Mike Robinson: Nothing specific, to be honest. Stimulating conversation inspires me. Books inspire me. Random observations, travels, and people-watching inspires me. I think at its core a published book is like an elaborate personals ad. You want to reach out to people like yourself and connect with them, even if they happen to live on the other side of the world, or a century in the future.
HNR: Favorite novel of all time, barring genre restrictions?
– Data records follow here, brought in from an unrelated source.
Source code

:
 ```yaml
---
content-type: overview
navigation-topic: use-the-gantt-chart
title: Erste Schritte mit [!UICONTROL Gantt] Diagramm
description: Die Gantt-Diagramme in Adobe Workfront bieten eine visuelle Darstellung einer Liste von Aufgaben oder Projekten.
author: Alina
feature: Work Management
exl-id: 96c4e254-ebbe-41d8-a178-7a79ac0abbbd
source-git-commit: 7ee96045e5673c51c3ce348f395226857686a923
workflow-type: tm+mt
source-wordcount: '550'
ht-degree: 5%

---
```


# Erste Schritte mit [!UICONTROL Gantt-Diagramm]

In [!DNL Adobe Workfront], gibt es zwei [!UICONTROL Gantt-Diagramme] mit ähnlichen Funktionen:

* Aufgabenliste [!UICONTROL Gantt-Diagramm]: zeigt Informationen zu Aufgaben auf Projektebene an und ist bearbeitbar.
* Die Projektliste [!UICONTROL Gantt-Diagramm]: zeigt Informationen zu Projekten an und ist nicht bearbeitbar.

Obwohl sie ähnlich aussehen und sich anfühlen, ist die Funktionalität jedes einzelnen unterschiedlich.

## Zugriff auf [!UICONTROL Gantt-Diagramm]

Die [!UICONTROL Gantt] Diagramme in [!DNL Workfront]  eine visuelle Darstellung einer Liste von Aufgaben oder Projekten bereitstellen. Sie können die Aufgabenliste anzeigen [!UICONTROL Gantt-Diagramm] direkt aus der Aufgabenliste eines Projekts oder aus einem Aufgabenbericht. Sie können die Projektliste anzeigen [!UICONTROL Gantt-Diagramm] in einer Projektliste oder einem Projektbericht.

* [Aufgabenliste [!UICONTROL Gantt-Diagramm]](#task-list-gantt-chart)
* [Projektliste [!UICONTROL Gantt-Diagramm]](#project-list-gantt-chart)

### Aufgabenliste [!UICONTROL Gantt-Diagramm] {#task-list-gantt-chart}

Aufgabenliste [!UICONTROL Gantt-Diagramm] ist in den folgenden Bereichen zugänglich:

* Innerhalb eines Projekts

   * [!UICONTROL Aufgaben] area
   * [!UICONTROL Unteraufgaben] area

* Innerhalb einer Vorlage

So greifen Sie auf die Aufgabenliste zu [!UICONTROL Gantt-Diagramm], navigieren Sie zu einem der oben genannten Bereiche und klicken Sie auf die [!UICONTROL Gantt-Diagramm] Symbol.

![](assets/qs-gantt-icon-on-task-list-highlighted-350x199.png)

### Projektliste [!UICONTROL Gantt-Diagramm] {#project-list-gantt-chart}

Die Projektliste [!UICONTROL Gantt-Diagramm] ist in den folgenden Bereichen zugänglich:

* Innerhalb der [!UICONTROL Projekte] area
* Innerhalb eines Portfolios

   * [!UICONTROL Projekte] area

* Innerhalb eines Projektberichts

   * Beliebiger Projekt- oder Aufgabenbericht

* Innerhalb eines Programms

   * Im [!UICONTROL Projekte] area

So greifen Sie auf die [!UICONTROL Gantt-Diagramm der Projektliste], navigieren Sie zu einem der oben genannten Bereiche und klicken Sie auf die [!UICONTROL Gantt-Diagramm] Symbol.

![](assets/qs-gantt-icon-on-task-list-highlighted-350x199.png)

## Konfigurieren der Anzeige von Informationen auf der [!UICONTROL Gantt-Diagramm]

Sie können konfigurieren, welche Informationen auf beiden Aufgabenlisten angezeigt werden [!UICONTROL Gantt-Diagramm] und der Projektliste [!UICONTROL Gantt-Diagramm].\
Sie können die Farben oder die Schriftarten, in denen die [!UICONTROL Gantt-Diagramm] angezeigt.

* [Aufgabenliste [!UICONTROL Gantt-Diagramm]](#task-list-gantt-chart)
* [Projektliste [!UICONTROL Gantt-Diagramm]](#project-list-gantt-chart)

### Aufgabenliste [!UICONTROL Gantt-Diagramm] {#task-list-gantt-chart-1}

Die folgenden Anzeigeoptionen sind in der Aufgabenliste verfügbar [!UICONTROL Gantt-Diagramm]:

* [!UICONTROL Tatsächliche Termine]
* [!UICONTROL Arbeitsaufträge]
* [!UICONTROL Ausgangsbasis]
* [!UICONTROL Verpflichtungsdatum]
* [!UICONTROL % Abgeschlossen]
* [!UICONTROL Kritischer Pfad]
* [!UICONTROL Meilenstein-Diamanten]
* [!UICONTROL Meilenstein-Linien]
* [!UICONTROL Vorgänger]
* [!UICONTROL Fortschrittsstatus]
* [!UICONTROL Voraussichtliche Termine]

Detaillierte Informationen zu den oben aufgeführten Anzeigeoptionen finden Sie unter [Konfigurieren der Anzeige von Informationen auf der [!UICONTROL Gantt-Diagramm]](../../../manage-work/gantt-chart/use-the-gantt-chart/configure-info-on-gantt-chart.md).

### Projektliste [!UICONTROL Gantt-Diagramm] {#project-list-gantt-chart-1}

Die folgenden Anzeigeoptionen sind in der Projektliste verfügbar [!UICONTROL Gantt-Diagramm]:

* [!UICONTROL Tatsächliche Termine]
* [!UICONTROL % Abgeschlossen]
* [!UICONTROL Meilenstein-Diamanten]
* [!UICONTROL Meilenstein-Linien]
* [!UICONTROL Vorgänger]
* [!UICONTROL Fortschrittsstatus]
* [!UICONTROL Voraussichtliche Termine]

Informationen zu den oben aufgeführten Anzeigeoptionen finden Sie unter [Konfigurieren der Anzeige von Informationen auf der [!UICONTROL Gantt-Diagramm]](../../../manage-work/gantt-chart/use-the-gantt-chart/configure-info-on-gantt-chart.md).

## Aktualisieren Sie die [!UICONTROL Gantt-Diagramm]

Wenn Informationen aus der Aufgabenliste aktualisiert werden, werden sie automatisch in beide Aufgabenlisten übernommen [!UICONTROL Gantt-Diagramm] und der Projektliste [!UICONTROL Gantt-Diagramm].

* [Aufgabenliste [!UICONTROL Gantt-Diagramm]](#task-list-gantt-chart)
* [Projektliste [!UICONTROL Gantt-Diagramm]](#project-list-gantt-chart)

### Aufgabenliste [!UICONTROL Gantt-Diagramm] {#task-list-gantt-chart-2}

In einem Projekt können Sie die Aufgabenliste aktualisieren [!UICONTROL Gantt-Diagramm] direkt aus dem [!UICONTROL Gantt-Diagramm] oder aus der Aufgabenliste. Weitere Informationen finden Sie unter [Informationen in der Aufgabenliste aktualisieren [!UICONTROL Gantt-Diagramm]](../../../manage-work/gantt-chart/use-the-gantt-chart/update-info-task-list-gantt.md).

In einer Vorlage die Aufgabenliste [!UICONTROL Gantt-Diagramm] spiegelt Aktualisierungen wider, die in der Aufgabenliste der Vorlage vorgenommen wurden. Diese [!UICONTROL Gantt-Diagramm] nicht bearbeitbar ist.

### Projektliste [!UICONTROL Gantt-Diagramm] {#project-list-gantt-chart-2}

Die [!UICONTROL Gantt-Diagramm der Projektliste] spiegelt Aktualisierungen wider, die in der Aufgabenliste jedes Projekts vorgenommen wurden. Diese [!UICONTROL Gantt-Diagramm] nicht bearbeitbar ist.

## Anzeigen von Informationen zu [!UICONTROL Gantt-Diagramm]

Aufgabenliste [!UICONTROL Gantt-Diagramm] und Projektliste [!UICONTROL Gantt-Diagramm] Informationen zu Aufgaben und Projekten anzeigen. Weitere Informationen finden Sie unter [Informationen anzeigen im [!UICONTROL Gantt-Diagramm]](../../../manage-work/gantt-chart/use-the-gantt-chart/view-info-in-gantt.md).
MR: That’s a near impossible question for me, actually, though I always love to get it because it challenges me to meditate on which of my beloved books were so because of that time period, or because of something more permanent (ideally, it’d be both). I have so many authors I love for so many various reasons, so in the interest of brevity I’ll cite the five novels that sparked the largest milestones in either my personal philosophy or artistic development, or both: It by Stephen King, Conversations with God by Neale Donald Walsch (non-fiction), Crime & Punishment by Fyodor Dostoyevsky, Blood Meridian by Cormac McCarthy, and Ulysses by James Joyce.
HNR: What was the first horror novel you read?
MR: I read pretty early the Alvin Schwartz Scary Stories series (man how I love its illustrations), but novel-wise, hmmm…..I used to read those Goosebumps books by R.L. Stine, but those were really just candy, although I’m sure they could impart a lesson or two in pacing. Stephen King’s Christine was the first true horror novel I recall reading.
HNR: Are you big on genre films? If so, what are some of the movies that have had a major impact on you?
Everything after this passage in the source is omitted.